International conservation report calls for greater restrictions on neonicotinoid use

A new report from the International Union for Conservation of Nature (IUCN) supports the view that neonicotinoid insecticides cause harm to bees and other creatures.

Image: Dean Morley
Image: Dean Morley

Claiming to be the most comprehensive assessment of the scientific literature on systemic pesticides to date, the IUCN's report says trace levels of pesticides can build up to cause long-term harm not only to invertebrates but also to grain-feeders such as birds.

It recommends a complete global phase-out of, or at least a significant reduction in, neonicotinoid use.

Pesticide Action Network UK policy officer Nick Mole said: "This important report makes it clear that those that have been concerned about the effects of neonicotinoids on pollinators have been right to be concerned."

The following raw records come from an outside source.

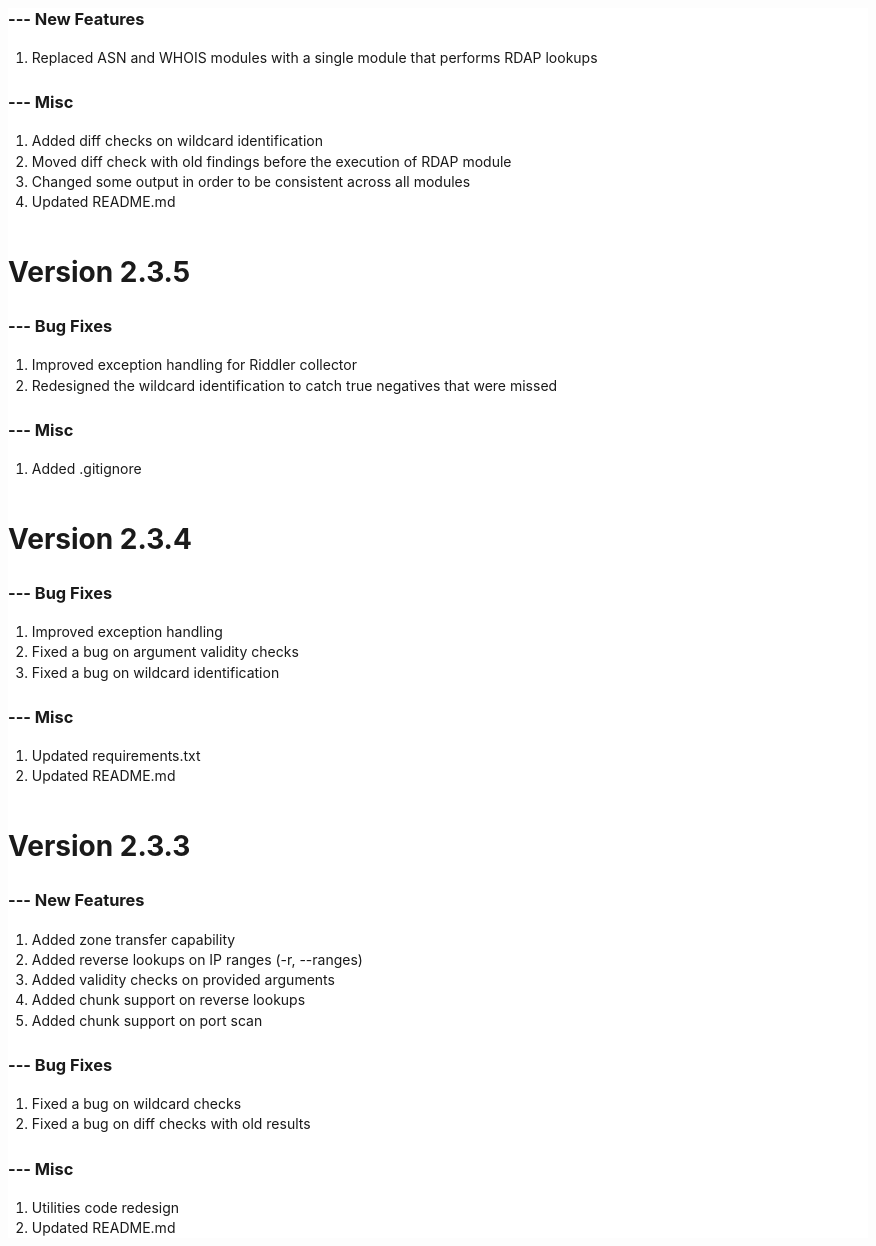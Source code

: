 ### --- New Features
1. Replaced ASN and WHOIS modules with a single module that performs RDAP lookups

### --- Misc
1. Added diff checks on wildcard identification
2. Moved diff check with old findings before the execution of RDAP module
3. Changed some output in order to be consistent across all modules
4. Updated README.md

# Version 2.3.5

### --- Bug Fixes
1. Improved exception handling for Riddler collector
2. Redesigned the wildcard identification to catch true negatives that were missed

### --- Misc
1. Added .gitignore

# Version 2.3.4

### --- Bug Fixes
1. Improved exception handling
2. Fixed a bug on argument validity checks
3. Fixed a bug on wildcard identification

### --- Misc
1. Updated requirements.txt
2. Updated README.md

# Version 2.3.3

### --- New Features
1. Added zone transfer capability
2. Added reverse lookups on IP ranges (-r, --ranges)
3. Added validity checks on provided arguments
4. Added chunk support on reverse lookups
5. Added chunk support on port scan

### --- Bug Fixes
1. Fixed a bug on wildcard checks
2. Fixed a bug on diff checks with old results

### --- Misc
1. Utilities code redesign
2. Updated README.md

But Crop Protection Association chief executive Nick von Westenholz described the report as "a selective review of existing studies which highlighted worst-case scenarios, largely produced under laboratory conditions". 

He added: "As such, the publication does not represent a robust assessment of the safety of systemic pesticides under realistic conditions of use."

The Bee Coalition of environmental NGOs has said it will urge the government to take account of the IUCN's conclusions in the upcoming National Pollinator Strategy for England, expected in autumn 2014.